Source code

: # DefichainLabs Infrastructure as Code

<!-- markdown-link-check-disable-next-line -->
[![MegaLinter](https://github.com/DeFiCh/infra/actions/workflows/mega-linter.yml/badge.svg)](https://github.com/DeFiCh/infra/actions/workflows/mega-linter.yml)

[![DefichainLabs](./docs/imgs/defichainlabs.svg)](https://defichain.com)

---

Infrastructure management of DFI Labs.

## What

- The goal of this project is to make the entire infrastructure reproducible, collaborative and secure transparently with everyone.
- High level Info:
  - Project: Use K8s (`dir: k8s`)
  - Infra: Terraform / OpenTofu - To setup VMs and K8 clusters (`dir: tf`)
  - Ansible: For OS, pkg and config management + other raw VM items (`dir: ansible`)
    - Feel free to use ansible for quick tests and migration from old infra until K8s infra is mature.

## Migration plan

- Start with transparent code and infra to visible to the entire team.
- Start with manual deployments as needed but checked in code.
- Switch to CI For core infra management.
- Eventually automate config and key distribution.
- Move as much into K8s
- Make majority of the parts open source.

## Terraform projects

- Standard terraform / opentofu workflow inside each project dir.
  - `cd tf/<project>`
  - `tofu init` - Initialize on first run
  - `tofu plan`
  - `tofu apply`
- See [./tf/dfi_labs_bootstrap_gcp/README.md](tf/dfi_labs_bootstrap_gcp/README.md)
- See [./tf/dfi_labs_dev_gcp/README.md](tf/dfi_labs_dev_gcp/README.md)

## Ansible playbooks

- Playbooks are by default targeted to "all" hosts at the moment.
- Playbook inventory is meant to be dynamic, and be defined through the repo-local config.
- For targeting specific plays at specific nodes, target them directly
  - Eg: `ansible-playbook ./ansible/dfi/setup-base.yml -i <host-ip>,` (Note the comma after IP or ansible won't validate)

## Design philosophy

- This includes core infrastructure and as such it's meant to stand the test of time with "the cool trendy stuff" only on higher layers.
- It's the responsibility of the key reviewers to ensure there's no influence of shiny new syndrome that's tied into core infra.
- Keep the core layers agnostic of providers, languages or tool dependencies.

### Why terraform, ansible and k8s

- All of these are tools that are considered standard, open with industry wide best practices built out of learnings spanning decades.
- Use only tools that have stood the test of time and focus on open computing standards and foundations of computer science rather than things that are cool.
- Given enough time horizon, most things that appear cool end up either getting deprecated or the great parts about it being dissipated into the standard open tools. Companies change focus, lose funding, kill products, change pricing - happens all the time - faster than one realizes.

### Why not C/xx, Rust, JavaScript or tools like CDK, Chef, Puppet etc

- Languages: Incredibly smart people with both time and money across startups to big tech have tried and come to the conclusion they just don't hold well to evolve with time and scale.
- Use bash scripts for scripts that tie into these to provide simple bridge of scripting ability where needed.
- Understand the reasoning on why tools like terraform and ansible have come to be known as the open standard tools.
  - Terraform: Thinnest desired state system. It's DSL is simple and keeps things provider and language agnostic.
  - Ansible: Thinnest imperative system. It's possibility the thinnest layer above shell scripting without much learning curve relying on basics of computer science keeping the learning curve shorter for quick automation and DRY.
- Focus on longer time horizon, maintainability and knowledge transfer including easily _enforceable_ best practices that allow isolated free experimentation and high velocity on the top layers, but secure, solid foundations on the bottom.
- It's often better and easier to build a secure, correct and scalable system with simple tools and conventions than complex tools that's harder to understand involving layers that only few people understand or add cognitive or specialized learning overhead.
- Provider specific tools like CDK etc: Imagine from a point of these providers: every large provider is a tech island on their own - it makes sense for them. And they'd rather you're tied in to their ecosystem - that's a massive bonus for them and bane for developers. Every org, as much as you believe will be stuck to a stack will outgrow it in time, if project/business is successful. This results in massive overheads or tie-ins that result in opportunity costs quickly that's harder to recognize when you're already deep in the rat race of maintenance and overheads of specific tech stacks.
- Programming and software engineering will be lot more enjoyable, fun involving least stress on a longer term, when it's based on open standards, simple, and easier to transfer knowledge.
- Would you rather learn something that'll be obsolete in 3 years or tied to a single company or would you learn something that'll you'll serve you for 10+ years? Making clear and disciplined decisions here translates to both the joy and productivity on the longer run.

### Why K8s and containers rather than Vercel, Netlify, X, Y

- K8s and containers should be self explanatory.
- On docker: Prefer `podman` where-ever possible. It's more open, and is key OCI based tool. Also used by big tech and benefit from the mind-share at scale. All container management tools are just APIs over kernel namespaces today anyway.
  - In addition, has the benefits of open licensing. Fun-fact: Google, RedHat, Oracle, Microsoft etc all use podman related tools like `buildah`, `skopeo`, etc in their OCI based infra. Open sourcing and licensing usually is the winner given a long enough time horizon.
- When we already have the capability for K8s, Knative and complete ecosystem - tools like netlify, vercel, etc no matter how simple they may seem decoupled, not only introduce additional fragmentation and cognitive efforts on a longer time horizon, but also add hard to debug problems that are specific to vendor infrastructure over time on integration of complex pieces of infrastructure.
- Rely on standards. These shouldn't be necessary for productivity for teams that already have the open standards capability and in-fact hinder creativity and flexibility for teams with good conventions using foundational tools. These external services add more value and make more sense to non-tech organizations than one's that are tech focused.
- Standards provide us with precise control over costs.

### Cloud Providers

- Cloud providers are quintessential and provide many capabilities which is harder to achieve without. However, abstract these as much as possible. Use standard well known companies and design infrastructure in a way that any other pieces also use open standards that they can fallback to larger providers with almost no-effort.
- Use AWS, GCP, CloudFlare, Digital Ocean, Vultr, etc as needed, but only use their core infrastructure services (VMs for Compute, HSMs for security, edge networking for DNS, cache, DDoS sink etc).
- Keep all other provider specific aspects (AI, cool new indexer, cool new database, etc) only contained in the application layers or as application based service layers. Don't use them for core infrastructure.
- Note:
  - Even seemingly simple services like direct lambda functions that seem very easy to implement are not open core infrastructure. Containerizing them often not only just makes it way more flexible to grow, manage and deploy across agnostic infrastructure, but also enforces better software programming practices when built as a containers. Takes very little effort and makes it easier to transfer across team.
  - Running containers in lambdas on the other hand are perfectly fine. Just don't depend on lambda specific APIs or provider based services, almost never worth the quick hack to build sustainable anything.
————
_What is expected_. If a line of the records above holds the word "Thinnest", show it.

_Exercise result_.
  - Terraform: Thinnest desired state system. It's DSL is simple and keeps things provider and language agnostic.
  - Ansible: Thinnest imperative system. It's possibility the thinnest layer above shell scripting without much learning curve relying on basics of computer science keeping the learning curve shorter for quick automation and DRY.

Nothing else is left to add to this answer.